### Task item
Beginning with the first line of the data below, set down each line exactly through the line that contains "#### Uso de".

[Source texts of formatted documents]
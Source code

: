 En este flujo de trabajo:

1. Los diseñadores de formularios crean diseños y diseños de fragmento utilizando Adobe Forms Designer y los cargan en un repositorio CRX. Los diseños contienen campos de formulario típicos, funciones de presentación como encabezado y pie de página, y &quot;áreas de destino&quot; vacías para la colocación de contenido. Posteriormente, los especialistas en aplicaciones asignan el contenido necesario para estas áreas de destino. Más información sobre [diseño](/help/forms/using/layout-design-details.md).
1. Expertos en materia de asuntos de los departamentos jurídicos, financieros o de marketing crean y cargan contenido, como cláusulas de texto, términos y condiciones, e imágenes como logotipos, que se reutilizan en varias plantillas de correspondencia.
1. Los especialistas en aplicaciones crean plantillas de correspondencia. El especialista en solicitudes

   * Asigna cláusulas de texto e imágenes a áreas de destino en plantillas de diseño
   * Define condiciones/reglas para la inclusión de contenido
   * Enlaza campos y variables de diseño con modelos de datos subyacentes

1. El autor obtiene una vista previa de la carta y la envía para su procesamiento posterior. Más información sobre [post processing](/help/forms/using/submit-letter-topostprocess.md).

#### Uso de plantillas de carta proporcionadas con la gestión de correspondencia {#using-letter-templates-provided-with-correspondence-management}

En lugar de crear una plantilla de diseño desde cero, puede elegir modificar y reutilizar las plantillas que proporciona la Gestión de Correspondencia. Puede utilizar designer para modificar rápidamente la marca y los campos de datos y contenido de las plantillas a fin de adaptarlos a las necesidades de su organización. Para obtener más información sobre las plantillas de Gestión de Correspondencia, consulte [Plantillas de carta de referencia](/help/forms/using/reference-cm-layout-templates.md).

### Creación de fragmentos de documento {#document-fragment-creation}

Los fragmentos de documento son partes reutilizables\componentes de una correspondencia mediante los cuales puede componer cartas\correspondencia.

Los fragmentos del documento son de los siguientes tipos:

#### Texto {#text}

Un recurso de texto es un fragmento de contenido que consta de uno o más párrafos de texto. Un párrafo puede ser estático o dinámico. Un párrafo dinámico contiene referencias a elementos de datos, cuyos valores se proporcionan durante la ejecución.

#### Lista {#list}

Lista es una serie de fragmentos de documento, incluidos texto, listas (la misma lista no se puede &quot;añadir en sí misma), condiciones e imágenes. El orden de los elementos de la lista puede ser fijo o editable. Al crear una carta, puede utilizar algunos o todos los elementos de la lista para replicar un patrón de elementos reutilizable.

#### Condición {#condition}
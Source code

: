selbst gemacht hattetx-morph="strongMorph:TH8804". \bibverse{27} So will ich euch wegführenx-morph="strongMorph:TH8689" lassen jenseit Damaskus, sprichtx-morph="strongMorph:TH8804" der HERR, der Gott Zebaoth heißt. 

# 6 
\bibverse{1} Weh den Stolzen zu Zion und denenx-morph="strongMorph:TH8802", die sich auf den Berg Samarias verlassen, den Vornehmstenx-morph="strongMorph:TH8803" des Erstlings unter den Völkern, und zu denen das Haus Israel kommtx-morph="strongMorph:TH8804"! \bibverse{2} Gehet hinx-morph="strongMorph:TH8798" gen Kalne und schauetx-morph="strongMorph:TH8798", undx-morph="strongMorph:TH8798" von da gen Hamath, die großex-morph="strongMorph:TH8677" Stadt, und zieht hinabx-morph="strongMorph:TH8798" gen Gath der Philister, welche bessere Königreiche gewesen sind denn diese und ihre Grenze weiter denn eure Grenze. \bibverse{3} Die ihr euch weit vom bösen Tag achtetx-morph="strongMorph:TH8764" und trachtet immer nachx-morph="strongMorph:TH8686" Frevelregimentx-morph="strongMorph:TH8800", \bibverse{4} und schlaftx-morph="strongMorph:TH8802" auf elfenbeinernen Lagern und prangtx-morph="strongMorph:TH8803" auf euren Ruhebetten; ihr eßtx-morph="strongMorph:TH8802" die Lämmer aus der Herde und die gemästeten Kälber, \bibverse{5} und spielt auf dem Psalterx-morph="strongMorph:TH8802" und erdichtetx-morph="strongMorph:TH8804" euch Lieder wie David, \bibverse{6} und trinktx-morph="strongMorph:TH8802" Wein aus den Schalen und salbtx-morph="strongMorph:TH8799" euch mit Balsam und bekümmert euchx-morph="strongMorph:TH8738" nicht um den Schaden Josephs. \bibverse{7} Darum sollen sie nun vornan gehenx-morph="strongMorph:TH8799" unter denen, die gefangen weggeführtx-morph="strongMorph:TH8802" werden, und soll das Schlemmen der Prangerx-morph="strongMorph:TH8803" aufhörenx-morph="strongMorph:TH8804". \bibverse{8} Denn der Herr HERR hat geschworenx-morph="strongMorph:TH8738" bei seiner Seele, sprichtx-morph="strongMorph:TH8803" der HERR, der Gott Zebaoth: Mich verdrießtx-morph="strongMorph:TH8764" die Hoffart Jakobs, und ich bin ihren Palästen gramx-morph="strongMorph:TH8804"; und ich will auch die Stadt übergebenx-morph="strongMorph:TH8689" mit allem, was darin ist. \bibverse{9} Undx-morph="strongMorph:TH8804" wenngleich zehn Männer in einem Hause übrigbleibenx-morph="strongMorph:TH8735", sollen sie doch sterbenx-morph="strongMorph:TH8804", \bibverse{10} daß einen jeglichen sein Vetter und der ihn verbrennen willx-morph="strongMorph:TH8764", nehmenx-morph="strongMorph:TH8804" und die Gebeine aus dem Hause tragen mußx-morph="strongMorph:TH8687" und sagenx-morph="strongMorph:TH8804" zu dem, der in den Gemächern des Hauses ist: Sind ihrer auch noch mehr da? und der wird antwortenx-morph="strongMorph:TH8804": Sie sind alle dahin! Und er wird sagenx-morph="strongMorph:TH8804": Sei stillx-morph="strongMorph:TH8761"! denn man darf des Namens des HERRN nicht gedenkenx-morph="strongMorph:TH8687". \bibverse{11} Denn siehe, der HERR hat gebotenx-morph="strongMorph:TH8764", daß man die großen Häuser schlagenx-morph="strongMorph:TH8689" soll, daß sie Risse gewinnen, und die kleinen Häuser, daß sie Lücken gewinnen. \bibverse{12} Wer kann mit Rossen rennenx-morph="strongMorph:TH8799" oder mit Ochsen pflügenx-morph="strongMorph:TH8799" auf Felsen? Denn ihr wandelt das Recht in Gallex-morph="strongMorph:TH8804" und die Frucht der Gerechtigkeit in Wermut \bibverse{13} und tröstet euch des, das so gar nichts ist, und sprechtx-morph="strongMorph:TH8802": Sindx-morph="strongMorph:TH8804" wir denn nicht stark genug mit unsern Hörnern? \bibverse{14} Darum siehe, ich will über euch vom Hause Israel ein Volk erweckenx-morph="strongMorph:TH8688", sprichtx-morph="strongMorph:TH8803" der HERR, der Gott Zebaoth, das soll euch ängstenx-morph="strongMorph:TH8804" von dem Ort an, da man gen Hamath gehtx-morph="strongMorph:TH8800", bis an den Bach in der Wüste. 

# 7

### Answer to this exercise
Source code

: En este flujo de trabajo:

1. Los diseñadores de formularios crean diseños y diseños de fragmento utilizando Adobe Forms Designer y los cargan en un repositorio CRX. Los diseños contienen campos de formulario típicos, funciones de presentación como encabezado y pie de página, y &quot;áreas de destino&quot; vacías para la colocación de contenido. Posteriormente, los especialistas en aplicaciones asignan el contenido necesario para estas áreas de destino. Más información sobre [diseño](/help/forms/using/layout-design-details.md).
1. Expertos en materia de asuntos de los departamentos jurídicos, financieros o de marketing crean y cargan contenido, como cláusulas de texto, términos y condiciones, e imágenes como logotipos, que se reutilizan en varias plantillas de correspondencia.
1. Los especialistas en aplicaciones crean plantillas de correspondencia. El especialista en solicitudes

   * Asigna cláusulas de texto e imágenes a áreas de destino en plantillas de diseño
   * Define condiciones/reglas para la inclusión de contenido
   * Enlaza campos y variables de diseño con modelos de datos subyacentes

1. El autor obtiene una vista previa de la carta y la envía para su procesamiento posterior. Más información sobre [post processing](/help/forms/using/submit-letter-topostprocess.md).

#### Uso de plantillas de carta proporcionadas con la gestión de correspondencia {#using-letter-templates-provided-with-correspondence-management}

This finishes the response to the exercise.